Pictures paired with source code
===============

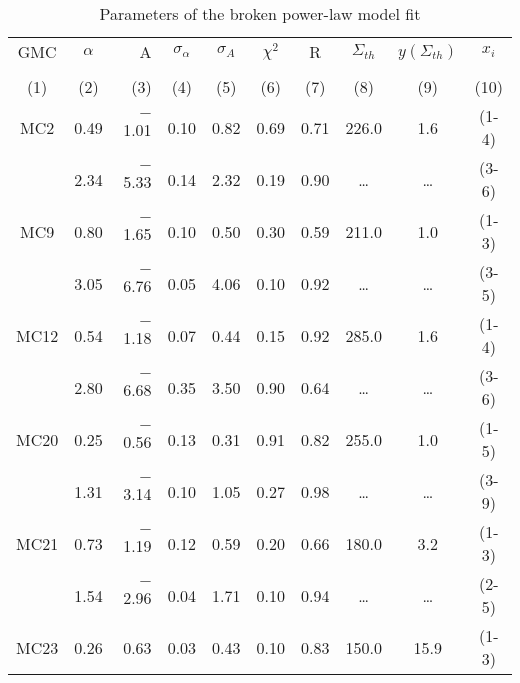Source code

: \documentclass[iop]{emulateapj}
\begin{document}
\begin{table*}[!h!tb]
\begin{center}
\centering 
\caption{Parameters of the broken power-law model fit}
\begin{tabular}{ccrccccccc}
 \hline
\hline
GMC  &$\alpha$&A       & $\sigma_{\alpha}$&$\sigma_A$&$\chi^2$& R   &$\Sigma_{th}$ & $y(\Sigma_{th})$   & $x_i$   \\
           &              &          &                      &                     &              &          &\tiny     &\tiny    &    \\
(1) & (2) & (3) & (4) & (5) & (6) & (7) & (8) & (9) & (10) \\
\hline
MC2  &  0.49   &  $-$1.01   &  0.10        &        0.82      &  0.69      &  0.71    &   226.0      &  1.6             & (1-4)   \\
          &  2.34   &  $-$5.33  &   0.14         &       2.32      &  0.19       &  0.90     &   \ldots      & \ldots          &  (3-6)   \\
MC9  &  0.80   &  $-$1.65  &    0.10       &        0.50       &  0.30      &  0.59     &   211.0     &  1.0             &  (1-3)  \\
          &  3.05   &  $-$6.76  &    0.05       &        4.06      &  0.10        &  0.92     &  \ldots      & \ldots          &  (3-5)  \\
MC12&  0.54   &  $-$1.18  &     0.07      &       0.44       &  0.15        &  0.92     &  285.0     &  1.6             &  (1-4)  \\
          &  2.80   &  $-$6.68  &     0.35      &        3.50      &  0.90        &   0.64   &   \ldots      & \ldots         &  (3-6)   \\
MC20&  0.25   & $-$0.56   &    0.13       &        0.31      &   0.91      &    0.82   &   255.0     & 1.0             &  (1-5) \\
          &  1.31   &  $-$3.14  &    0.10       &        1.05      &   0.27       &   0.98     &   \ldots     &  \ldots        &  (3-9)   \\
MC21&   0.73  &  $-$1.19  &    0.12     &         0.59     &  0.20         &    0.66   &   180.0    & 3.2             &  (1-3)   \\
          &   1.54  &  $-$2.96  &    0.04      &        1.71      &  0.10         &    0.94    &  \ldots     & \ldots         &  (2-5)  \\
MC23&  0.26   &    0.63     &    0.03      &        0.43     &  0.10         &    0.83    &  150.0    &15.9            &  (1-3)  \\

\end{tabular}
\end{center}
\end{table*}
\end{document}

===============

TASK TO COMPLETE | All preceding records should be duplicated verbatim, images excepted.

ANSWER SECTION |
Source code

: \documentclass[iop]{emulateapj}
\begin{document}
\begin{table*}[!h!tb]
\begin{center}
\centering 
\caption{Parameters of the broken power-law model fit}
\begin{tabular}{ccrccccccc}
 \hline
\hline
GMC  &$\alpha$&A       & $\sigma_{\alpha}$&$\sigma_A$&$\chi^2$& R   &$\Sigma_{th}$ & $y(\Sigma_{th})$   & $x_i$   \\
           &              &          &                      &                     &              &          &\tiny     &\tiny    &    \\
(1) & (2) & (3) & (4) & (5) & (6) & (7) & (8) & (9) & (10) \\
\hline
MC2  &  0.49   &  $-$1.01   &  0.10        &        0.82      &  0.69      &  0.71    &   226.0      &  1.6             & (1-4)   \\
          &  2.34   &  $-$5.33  &   0.14         &       2.32      &  0.19       &  0.90     &   \ldots      & \ldots          &  (3-6)   \\
MC9  &  0.80   &  $-$1.65  &    0.10       &        0.50       &  0.30      &  0.59     &   211.0     &  1.0             &  (1-3)  \\
          &  3.05   &  $-$6.76  &    0.05       &        4.06      &  0.10        &  0.92     &  \ldots      & \ldots          &  (3-5)  \\
MC12&  0.54   &  $-$1.18  &     0.07      &       0.44       &  0.15        &  0.92     &  285.0     &  1.6             &  (1-4)  \\
          &  2.80   &  $-$6.68  &     0.35      &        3.50      &  0.90        &   0.64   &   \ldots      & \ldots         &  (3-6)   \\
MC20&  0.25   & $-$0.56   &    0.13       &        0.31      &   0.91      &    0.82   &   255.0     & 1.0             &  (1-5) \\
          &  1.31   &  $-$3.14  &    0.10       &        1.05      &   0.27       &   0.98     &   \ldots     &  \ldots        &  (3-9)   \\
MC21&   0.73  &  $-$1.19  &    0.12     &         0.59     &  0.20         &    0.66   &   180.0    & 3.2             &  (1-3)   \\
          &   1.54  &  $-$2.96  &    0.04      &        1.71      &  0.10         &    0.94    &  \ldots     & \ldots         &  (2-5)  \\
MC23&  0.26   &    0.63     &    0.03      &        0.43     &  0.10         &    0.83    &  150.0    &15.9            &  (1-3)  \\

\end{tabular}
\end{center}
\end{table*}
\end{document}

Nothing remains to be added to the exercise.